OpsClarity CEO Dhruv Jain Explains How He is Bringing Machine Learning to DevOps

Posted 12/3/2015 8:04:28 AM by STUART PARKERSON, Publisher Emeritus

OpsClarity CEO Dhruv Jain Explains How He is Bringing Machine Learning to DevOps
OpsClarity just announced the launch of its Intelligent Operations Platform, which offers a suite of tools for visualizing, understanding, and troubleshooting performance issues for complex web-scale applications and infrastructure. We recently spoke with Dhruv Jain, CEO and co-founder of OpsClarity about the new company and its platform.

Prior to founding OpsClarity, Dhruv worked in Corporate Strategy and Business Development at Cisco Systems where he helped to drive technology and product strategy for the $7B+ Data Center, Virtualization and Cloud business. Dhruv holds an MS in Electrical Engineering from Stanford University, a BTech from Indian Institute of Technology, Bombay and an MBA from Wharton.

ADM: Who is OpsClarity and what are you launching?

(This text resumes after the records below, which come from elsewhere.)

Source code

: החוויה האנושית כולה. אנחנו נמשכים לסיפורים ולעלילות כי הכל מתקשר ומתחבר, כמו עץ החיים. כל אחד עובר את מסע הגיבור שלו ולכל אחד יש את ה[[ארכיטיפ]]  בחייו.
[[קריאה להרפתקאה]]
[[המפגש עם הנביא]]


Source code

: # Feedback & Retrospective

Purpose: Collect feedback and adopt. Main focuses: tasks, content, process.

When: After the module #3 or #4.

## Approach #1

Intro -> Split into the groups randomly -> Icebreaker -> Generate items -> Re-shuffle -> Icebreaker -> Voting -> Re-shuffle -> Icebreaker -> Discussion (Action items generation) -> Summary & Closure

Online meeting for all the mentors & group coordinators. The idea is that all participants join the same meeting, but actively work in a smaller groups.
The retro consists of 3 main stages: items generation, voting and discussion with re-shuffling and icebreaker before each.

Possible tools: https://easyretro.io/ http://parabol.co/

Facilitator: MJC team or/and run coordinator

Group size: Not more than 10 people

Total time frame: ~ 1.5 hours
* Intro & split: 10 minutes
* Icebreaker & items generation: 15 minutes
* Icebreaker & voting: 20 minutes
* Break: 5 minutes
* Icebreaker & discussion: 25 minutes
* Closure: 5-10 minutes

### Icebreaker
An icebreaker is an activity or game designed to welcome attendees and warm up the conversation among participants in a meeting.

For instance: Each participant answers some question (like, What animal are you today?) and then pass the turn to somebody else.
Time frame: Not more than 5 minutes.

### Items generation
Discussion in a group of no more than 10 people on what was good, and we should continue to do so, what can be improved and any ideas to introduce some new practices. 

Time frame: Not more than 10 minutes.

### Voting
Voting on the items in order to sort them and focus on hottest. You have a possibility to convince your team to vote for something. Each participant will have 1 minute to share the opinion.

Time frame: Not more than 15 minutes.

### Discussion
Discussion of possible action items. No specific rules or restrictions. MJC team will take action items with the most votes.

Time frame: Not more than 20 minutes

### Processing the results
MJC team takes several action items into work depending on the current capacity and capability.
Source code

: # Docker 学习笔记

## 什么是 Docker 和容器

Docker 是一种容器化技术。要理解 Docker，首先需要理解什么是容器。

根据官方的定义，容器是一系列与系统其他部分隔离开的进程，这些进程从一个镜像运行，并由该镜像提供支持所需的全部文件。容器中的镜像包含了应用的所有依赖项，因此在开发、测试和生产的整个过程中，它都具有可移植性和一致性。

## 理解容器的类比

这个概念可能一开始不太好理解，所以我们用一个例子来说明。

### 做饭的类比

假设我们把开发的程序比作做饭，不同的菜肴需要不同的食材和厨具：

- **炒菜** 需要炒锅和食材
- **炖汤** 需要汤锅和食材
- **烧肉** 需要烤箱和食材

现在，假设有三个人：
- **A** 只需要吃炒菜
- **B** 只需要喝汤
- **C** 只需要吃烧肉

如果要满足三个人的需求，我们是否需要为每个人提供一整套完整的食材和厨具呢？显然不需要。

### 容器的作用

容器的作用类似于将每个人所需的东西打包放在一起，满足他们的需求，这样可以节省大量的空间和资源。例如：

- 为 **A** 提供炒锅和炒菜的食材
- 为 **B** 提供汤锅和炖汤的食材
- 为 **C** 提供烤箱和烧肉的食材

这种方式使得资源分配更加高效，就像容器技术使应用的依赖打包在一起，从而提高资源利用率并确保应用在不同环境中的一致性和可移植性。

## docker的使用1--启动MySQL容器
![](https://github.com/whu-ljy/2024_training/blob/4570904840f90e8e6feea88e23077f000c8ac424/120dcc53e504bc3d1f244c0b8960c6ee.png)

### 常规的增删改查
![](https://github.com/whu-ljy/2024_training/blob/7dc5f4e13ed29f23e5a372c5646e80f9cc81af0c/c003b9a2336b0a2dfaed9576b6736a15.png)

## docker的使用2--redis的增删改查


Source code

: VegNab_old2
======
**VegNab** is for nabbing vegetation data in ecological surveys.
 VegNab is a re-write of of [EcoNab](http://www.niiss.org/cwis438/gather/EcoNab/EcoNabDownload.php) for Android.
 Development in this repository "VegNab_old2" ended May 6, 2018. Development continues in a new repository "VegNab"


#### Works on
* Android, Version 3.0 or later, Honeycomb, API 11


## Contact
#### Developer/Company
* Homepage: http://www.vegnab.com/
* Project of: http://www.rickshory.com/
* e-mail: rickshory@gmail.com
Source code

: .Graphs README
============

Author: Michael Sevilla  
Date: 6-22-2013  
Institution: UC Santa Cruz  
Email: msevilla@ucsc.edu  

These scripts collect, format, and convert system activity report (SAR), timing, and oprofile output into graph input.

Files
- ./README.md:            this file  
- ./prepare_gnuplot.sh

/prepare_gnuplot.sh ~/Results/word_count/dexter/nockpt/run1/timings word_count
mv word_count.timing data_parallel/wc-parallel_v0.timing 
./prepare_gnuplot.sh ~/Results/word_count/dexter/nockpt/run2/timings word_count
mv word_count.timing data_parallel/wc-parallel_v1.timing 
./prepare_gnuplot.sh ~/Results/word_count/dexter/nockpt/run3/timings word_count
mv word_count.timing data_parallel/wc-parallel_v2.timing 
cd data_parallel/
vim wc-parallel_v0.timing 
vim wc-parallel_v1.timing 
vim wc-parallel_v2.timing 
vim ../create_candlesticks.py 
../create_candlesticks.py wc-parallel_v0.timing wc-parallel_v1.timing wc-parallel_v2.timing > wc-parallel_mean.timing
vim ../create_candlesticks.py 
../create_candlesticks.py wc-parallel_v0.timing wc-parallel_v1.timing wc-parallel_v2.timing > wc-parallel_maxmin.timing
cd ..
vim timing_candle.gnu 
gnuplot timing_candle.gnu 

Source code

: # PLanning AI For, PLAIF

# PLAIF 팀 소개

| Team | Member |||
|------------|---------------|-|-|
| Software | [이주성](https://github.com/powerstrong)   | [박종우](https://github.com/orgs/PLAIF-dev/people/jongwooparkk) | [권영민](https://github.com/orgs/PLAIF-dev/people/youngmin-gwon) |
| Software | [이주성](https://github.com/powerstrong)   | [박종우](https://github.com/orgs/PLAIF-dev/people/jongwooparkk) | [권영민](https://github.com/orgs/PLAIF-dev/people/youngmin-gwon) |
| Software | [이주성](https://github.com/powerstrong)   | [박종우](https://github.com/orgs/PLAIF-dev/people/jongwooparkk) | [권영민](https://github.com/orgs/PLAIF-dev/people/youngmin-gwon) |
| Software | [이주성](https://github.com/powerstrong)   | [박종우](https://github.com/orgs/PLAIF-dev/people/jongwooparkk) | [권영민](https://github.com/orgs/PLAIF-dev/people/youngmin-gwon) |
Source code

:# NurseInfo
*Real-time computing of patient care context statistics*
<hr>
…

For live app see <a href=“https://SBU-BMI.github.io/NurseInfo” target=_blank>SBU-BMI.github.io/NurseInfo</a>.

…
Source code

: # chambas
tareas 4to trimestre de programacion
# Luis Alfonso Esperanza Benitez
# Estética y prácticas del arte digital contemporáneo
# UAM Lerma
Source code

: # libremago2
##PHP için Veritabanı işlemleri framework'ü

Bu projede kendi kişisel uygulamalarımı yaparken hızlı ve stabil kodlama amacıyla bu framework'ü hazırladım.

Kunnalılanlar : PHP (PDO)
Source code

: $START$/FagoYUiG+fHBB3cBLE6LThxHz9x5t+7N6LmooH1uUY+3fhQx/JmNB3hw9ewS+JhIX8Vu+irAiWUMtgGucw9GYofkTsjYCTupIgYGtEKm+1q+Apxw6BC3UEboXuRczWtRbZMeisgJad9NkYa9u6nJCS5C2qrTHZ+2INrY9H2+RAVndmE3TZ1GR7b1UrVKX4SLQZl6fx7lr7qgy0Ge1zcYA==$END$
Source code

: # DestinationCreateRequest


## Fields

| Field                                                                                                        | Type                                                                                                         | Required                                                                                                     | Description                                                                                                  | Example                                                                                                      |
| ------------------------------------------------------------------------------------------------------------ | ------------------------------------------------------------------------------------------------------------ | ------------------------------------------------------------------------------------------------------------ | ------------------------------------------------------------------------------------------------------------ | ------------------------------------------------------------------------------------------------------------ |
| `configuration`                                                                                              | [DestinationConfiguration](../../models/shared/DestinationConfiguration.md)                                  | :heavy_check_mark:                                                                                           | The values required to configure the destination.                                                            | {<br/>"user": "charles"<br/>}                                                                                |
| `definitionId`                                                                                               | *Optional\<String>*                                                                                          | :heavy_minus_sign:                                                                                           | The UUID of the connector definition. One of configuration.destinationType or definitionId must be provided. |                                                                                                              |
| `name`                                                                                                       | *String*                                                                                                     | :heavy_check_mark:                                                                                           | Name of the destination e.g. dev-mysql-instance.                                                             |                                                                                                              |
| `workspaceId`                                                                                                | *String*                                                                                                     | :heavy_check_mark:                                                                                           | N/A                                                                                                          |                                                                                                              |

Jain: OpsClarity’s vision is to build intelligent, data-driven software for today’s DevOps teams. The rise of cloud-native services and web-scale application architectures has resulted in massive change, scale and complexity challenges for operations. Managing this requires a next-generation solution that can automatically adapt to, and understand, dynamic application environments and proactively surface actionable insights. 

We are leveraging our roots in data science and large-scale streaming analytics to build a smart solution that brings new levels of visibility, focus and productivity to modern software operations. 

We are launching the OpsClarity Intelligent Operations Platform, a system that adapts to, and learns, every component of a company’s dynamic software environment, proactively detects system anomalies, and automates many of the manual tasks performed by operations engineers. 

ADM: What problem does OpsClarity solve?  How does it help DevOps teams?

Jain: The age of web-scale applications has created a massively complex challenge for modern software operations. Today’s applications are cloud-native and powered by containerized micro services – and the number of micro services and instances per micro service are expanding exponentially. 

All of this has created an environment where applications and infrastructures are constantly changing and there is an explosion of operational data to understand and analyze – including metrics, events, and alerts from cloud infrastructures, containers, micro services, open-source frameworks, and custom applications.

We have developed a library of complex algorithms based on the context of a company's specific metrics (which we are constantly learning) to automatically understand, synthesize, and baseline this data and present it in a way that drives immediate understanding and focus for DevOps teams. This is coupled with advanced visualizations that guide Ops teams to focus on what matters rather than having them stare at, and sift through, hundreds of graphs and try to make sense out of them. 

In short, we help modern software operations teams instantly understand the health of their entire environment and efficiently troubleshoot by identifying the most important anomalies and providing deep contextual information. 

ADM: What is unique in the way OpsClarity helps modern software teams monitor and troubleshoot their operations environment?

Jain: Having built navigation systems in the past, our team realized they could apply this visualization model to operations data. Our hierarchical view provides a layered visualization of application topology, overlaid with component health for an immediate understanding of overall system health. This visual paradigm helps Ops teams identify what matters most and what requires their most immediate attention. 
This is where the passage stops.